Local Government Services: Carers

(asked on 12th June 2015) - View Source

Question to the Department of Health and Social Care:

To ask the Secretary of State for Health, how his Department plans to monitor the costs to local authorities of the Care Act 2014; and if he will make it his policy to provide additional funding to the councils which experience increased demand for their services.


Answered by
Alistair Burt Portrait
Alistair Burt
This question was answered on 22nd June 2015

Local authorities have been provided with £470 million in total for the cost of the new duties in the Care Act 2014 which came into effect in April 2015 and to support them in preparing for the reforms planned for April 2016. The process for assessing the costs was comprehensive and fully involved local government. The new burdens identified have been fully funded.

The National Audit Office (NAO) considered the Department’s approach to supporting delivery of the Care Act reforms, and concluded that this “has been implemented well, and shows good practice from which other programmes could learn.”

In relation to the process of assessing potential costs, the NAO’s report recognises the inherent difficulty of estimating demand, since this is dependent on individual behaviour. As a result, the NAO recognises that the Department’s estimate of the costs of the new rights for carers is based on an assumption that is “as reasonable” (paragraph 3.10) as that of NAO.

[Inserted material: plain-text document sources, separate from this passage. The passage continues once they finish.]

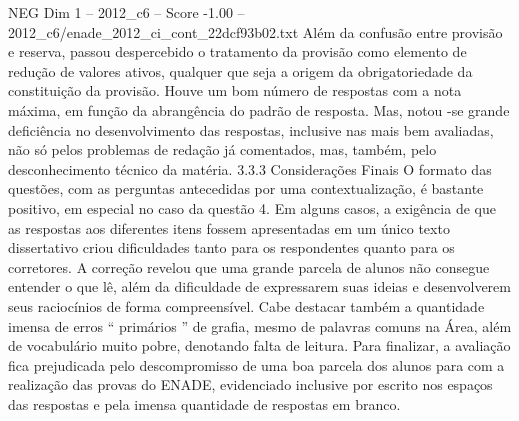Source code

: \begin{textsample}{NEG Dim 1 – 2012\_c6 – Score -1.00 – 2012\_c6/enade\_2012\_ci\_cont\_22dcf93b02.txt}
Além da confusão entre provisão e reserva, passou despercebido o tratamento da provisão como elemento de redução de valores ativos, qualquer que seja a origem da obrigatoriedade da constituição da provisão.
Houve um bom número de respostas com a nota máxima, em função da abrangência do padrão de resposta.
Mas, notou -se grande deficiência no desenvolvimento das respostas, inclusive nas mais bem avaliadas, não só pelos problemas de redação já comentados, mas, também, pelo desconhecimento técnico da matéria. 3.3.3 Considerações Finais O formato das questões, com as perguntas antecedidas por uma contextualização, é bastante positivo, em especial no caso da questão 4.
Em alguns casos, a exigência de que as respostas aos diferentes itens fossem apresentadas em um único texto dissertativo criou dificuldades tanto para os respondentes quanto para os corretores.
A correção revelou que uma grande parcela de alunos não consegue entender o que lê, além da dificuldade de expressarem suas ideias e desenvolverem seus raciocínios de forma compreensível.
Cabe destacar também a quantidade imensa de erros “ primários ” de grafia, mesmo de palavras comuns na Área, além de vocabulário muito pobre, denotando falta de leitura.
Para finalizar, a avaliação fica prejudicada pelo descompromisso de uma boa parcela dos alunos para com a realização das provas do ENADE, evidenciado inclusive por escrito nos espaços das respostas e pela imensa quantidade de respostas em branco.

\end{textsample}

The Department has consistently acknowledged the difficulty of estimating these costs precisely, and undertook a cost modelling exercise with around 120 local authorities to review its assumptions. Following that work, the Department agreed with the Association of Directors of Adult Social Services and the Local Government Association a process for the ongoing monitoring of specified demand data in all local authorities from 1 April 2015, based on the areas of most significant risk as identified by local authorities.

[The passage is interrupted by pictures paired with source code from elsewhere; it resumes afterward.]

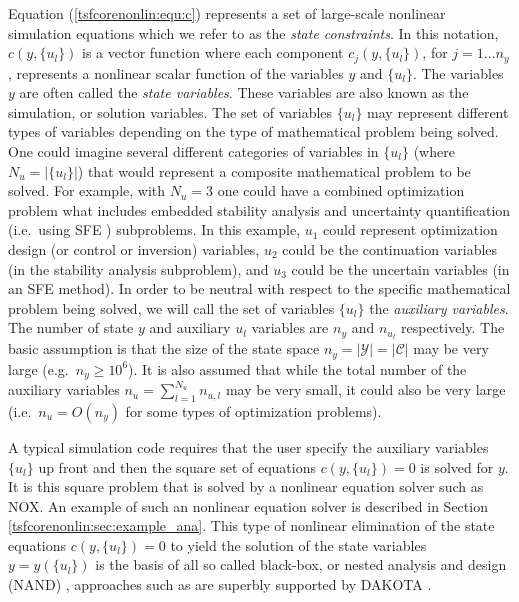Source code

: Equation (\ref{tsfcorenonlin:equ:c}) represents a set of large-scale
nonlinear simulation equations which we refer to as the \textit{state
constraints}.  In this notation, $c(y,\{u_l\})$ is a vector function
where each component $c_j(y,\{u_l\})$, for $j = 1 \ldots n_y$,
represents a nonlinear scalar function of the variables $y$ and
$\{u_l\}$.  The variables $y$ are often called the {\em state
variables}.  These variables are also known as the simulation, or
solution variables.  The set of variables $\{u_l\}$ may represent
different types of variables depending on the type of mathematical
problem being solved.  One could imagine several different categories
of variables in $\{u_l\}$ (where $N_u = |\{u_l\}|$) that would
represent a composite mathematical problem to be solved.  For example,
with $N_u = 3$ one could have a combined optimization problem what
includes embedded stability analysis and uncertainty quantification
(i.e.~using SFE \cite{ref:sfe}) subproblems.  In this example, $u_1$
could represent optimization design (or control or inversion)
variables, $u_2$ could be the continuation variables (in the stability
analysis subproblem), and $u_3$ could be the uncertain variables (in
an SFE method).  In order to be neutral with respect to the specific
mathematical problem being solved, we will call the set of variables
$\{u_l\}$ the {\em auxiliary variables}.  The number of state $y$ and
auxiliary $u_l$ variables are $n_y$ and $n_{u_l}$ respectively.  The
basic assumption is that the size of the state space $n_y =
|\mathcal{Y}| = |\mathcal{C}|$ may be very large (e.g.~$n_y \ge
10^{6}$).  It is also assumed that while the total number of the
auxiliary variables $n_u =
\sum^{N_u}_{l=1} n_{u,l}$ may be very small, it could also be very
large (i.e.~$n_u = O(n_y)$ for some types of optimization problems).

A typical simulation code requires that the user specify the auxiliary
variables $\{u_l\}$ up front and then the square set of equations
$c(y,\{u_l\})=0$ is solved for $y$.  It is this square problem that is
solved by a nonlinear equation solver such as NOX.  An example of such
an nonlinear equation solver is described in Section
\ref{tsfcorenonlin:sec:example_ana}.  This type of nonlinear
elimination of the state equations $c(y,\{u_l\})=0$ to yield the
solution of the state variables $y = y(\{u_l\})$ is the basis of all
so called black-box, or nested analysis and design (NAND)
\cite[Chapter 2]{ref:PDELDRD}, approaches such as are superbly
supported by DAKOTA \cite{ref:eldred_dakota_2001}.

The new data collection covers the new burdens from the Care Act 2014 related to carers’ rights, the national minimum eligibility threshold, assessments for self-funders, deferred payment agreements, care and support in prisons, new rights to advocacy and safeguarding. It is being collected quarterly from 1 April 2015 as part of the regular Care Act implementation stocktakes of local authorities and will be reported to the Care and Support Reform Programme Board. It will help local government, in partnership with the Department, to understand whether the demand experienced is consistent with the assumptions made, and to consider cases where additional targeted support may be required.

The Department continues to work directly with local authorities and partners to support effective and efficient implementation, building on the additional £30 million investment support implementation provided in the 2014/15 year.